Would you please return the lines of the entries below starting at the line that has "state create per" and ending at the line that has "altri metodi impostano", both included, exactly as they are?

== Segment start ==

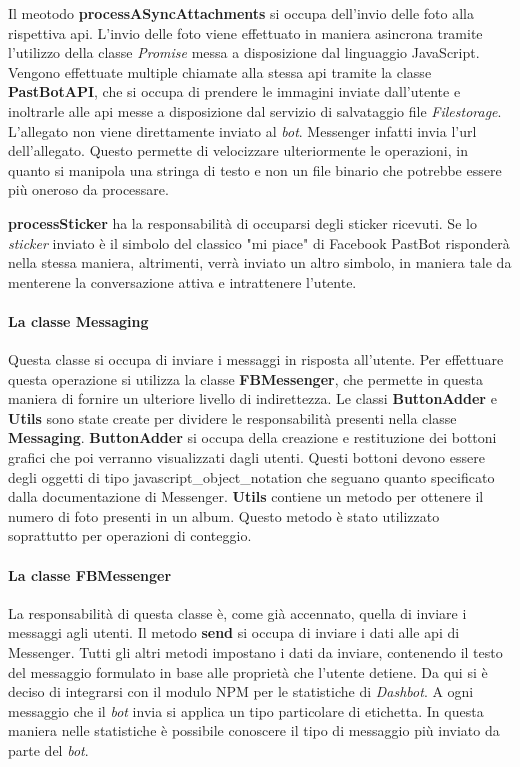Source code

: Il meotodo \textbf{processASyncAttachments} si occupa dell'invio delle foto
alla rispettiva \gls{api}. L'invio delle foto viene effettuato in maniera
asincrona tramite l'utilizzo della classe \textit{Promise} messa a disposizione
dal linguaggio JavaScript. Vengono effettuate multiple chiamate alla stessa
\gls{api} tramite la classe \textbf{PastBotAPI}, che si occupa di prendere le
immagini inviate dall'utente e inoltrarle alle \gls{api} messe a disposizione
dal servizio di salvataggio file \textit{Filestorage}.
L'allegato non viene direttamente inviato al \textit{bot}. Messenger infatti
invia l'\gls{url} dell'allegato. Questo permette di velocizzare ulteriormente le
operazioni, in quanto si manipola una stringa di testo e non un file binario
che potrebbe essere più oneroso da processare.

\textbf{processSticker} ha la responsabilità di occuparsi degli sticker
ricevuti. Se lo \textit{sticker} inviato è il simbolo del classico "mi piace"
di Facebook PastBot risponderà nella stessa maniera, altrimenti, verrà inviato
un altro simbolo, in maniera tale da menterene la conversazione attiva e
intrattenere l'utente.

\paragraph*{La classe Messaging} Questa classe si occupa di inviare i messaggi
in risposta all'utente. Per effettuare questa operazione si utilizza la classe
\textbf{FBMessenger}, che permette in questa maniera di fornire un ulteriore
livello di indirettezza. Le classi \textbf{ButtonAdder} e \textbf{Utils} sono
state create per dividere le responsabilità presenti nella classe
\textbf{Messaging}. \textbf{ButtonAdder} si occupa della creazione e
restituzione dei bottoni grafici che poi verranno visualizzati dagli utenti.
Questi bottoni devono essere degli oggetti di tipo
\gls{javascript_object_notation} che seguano quanto specificato dalla
documentazione di Messenger.
\textbf{Utils} contiene un metodo per ottenere il numero di foto presenti in un
album. Questo metodo è stato utilizzato soprattutto per operazioni di conteggio.

\paragraph*{La classe FBMessenger} La responsabilità di questa classe è, come
già accennato, quella di inviare i messaggi agli utenti. Il metodo
\textbf{send} si occupa di inviare i dati alle \gls{api} di Messenger. Tutti gli
altri metodi impostano i dati da inviare, contenendo il testo del messaggio
formulato in base alle proprietà che l'utente detiene. Da qui si è deciso di
integrarsi con il modulo NPM per le statistiche di \textit{Dashbot}. A ogni
messaggio che il \textit{bot} invia si applica un tipo particolare di
etichetta. In questa maniera nelle statistiche è possibile conoscere il tipo di
messaggio più inviato da parte del \textit{bot}.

== Segment end ==

**EXPECTED OUTPUT**
state create per dividere le responsabilità presenti nella classe
\textbf{Messaging}. \textbf{ButtonAdder} si occupa della creazione e
restituzione dei bottoni grafici che poi verranno visualizzati dagli utenti.
Questi bottoni devono essere degli oggetti di tipo
\gls{javascript_object_notation} che seguano quanto specificato dalla
documentazione di Messenger.
\textbf{Utils} contiene un metodo per ottenere il numero di foto presenti in un
album. Questo metodo è stato utilizzato soprattutto per operazioni di conteggio.

\paragraph*{La classe FBMessenger} La responsabilità di questa classe è, come
già accennato, quella di inviare i messaggi agli utenti. Il metodo
\textbf{send} si occupa di inviare i dati alle \gls{api} di Messenger. Tutti gli
altri metodi impostano i dati da inviare, contenendo il testo del messaggio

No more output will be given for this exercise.